Just take care with the hash map - consider putting data to the map via a synchronized method only. I remember I once had some ugly issues in similiar project and they were related to concurrent modifications of a central hash map.
just some quick tips.
First of all, to get you started on threads, you should just look at the Runnable interface, or the Thread class. To make a thread you either have to implement this interface with a class or extend this class with another class. You can also make anonymous threads too, but I dislike the readability of those unless its something SUPER simple.

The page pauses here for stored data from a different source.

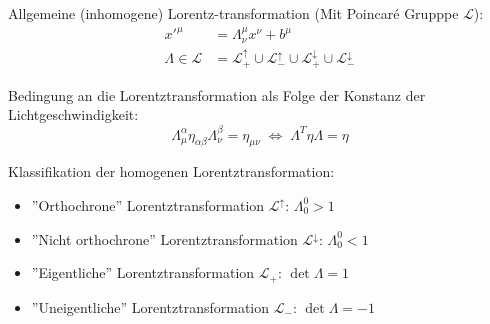 \documentclass[11pt]{article}
\numberwithin{equation}{section}
\begin{document}
          Allgemeine (inhomogene) Lorentz-transformation (Mit Poincaré Grupppe $\mathcal{L}$):
          \begin{equation}
            \begin{aligned}
              x'^\mu &= \Lambda^\mu_{\nu} x^\nu + b^\mu \\
              \Lambda \in \mathcal{L} &= \mathcal{L}^\uparrow_+ \cup \mathcal{L}^\uparrow_- \cup \mathcal{L}^\downarrow_+ \cup \mathcal{L}^\downarrow_-
            \end{aligned}
          \end{equation}

          Bedingung an die Lorentztransformation als Folge der Konstanz der Lichtgeschwindigkeit:
          \begin{equation}
            \Lambda^{\alpha}_{\mu} \eta_{\alpha\beta} \Lambda^{\beta}_{\nu} = \eta_{\mu\nu}
             \;\Leftrightarrow\; \Lambda^T \eta \Lambda = \eta
          \end{equation}

          Klassifikation der homogenen Lorentztransformation:
          \begin{itemize}
            \item ''Orthochrone'' Lorentztransformation $\mathcal{L}^\uparrow$: $\Lambda^0_0 > 1$
            \item ''Nicht orthochrone'' Lorentztransformation $\mathcal{L}^\downarrow$: $\Lambda^0_0 < 1$
            \item ''Eigentliche'' Lorentztransformation $\mathcal{L}_+$: $\det\Lambda = 1$
            \item ''Uneigentliche'' Lorentztransformation $\mathcal{L}_-$: $\det\Lambda = -1$
          \end{itemize}
\end{document}
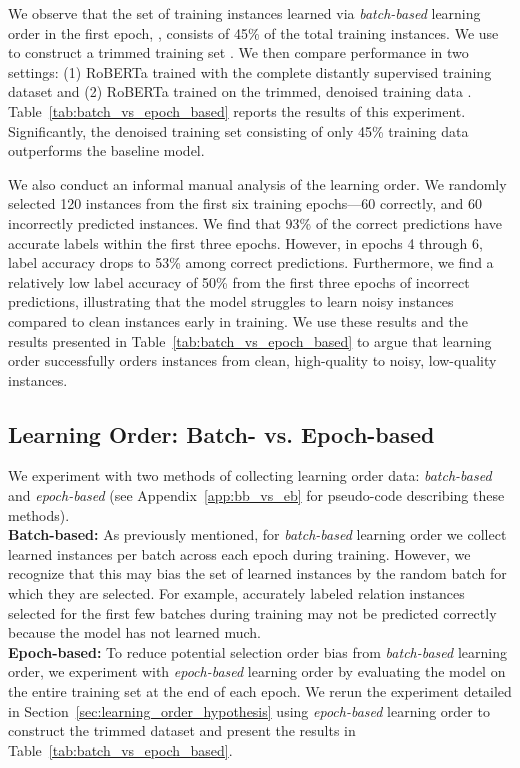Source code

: We observe that the set of training instances learned via \textit{batch-based} learning order in the first epoch, , consists of 45\% of the total training instances. We use  to construct a trimmed training set . We then compare performance in two settings: (1) RoBERTa trained with the complete distantly supervised training dataset  and (2) RoBERTa trained on the trimmed, denoised training data . Table~\ref{tab:batch_vs_epoch_based} reports the results of this experiment. Significantly, the denoised training set consisting of only 45\% training data outperforms the baseline model. 

We also conduct an informal manual analysis of the learning order. We randomly selected 120 instances from the first six training epochs---60 correctly, and 60 incorrectly predicted instances. We find that 93\% of the correct predictions have accurate labels within the first three epochs. However, in epochs 4 through 6, label accuracy drops to 53\% among correct predictions. Furthermore, we find a relatively low label accuracy of 50\% from the first three epochs of incorrect predictions, illustrating that the model struggles to learn noisy instances compared to clean instances early in training. We use these results and the results presented in Table~\ref{tab:batch_vs_epoch_based} to argue that learning order successfully orders instances from clean, high-quality to noisy, low-quality instances. 



\subsection{Learning Order: Batch- vs. Epoch-based}
We experiment with two methods of collecting learning order data: \textit{batch-based} and \textit{epoch-based} (see Appendix~\ref{app:bb_vs_eb} for pseudo-code describing these methods). \\
\textbf{Batch-based:} As previously mentioned, for \textit{batch-based} learning order we collect learned instances per batch across each epoch during training. However, we recognize that this may bias the set of learned instances by the random batch for which they are selected. For example, accurately labeled relation instances selected for the first few batches during training may not be predicted correctly because the model has not learned much. \\
\textbf{Epoch-based:} To reduce potential selection order bias from \textit{batch-based} learning order, we experiment with \textit{epoch-based} learning order 
by evaluating the model on the entire training set at the end of each epoch. We rerun the experiment detailed in Section~\ref{sec:learning_order_hypothesis} using \textit{epoch-based} learning order to construct the trimmed dataset  and present the results in Table~\ref{tab:batch_vs_epoch_based}.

Next, just some notes on processing text with multiple threads, because it just so happens I have some experience in exactly this! Keep in mind that if the files are large and take a noticeably long time to process a single file that you will want to monitor your CPU. In my experience I was doing lots of calculations and lookups when I was processing which added hugely to my load so in the end I found that I could only make as many threads as I had processors because each thread was so labor intensive. So keep that in mind, you want to monitor the effect each thread has on the processor.
I'm not sure having threads for this would really speed up the process if all the files are on the same physical disk. It could even slow things down because the disk would have to constantly switch from one location to the other.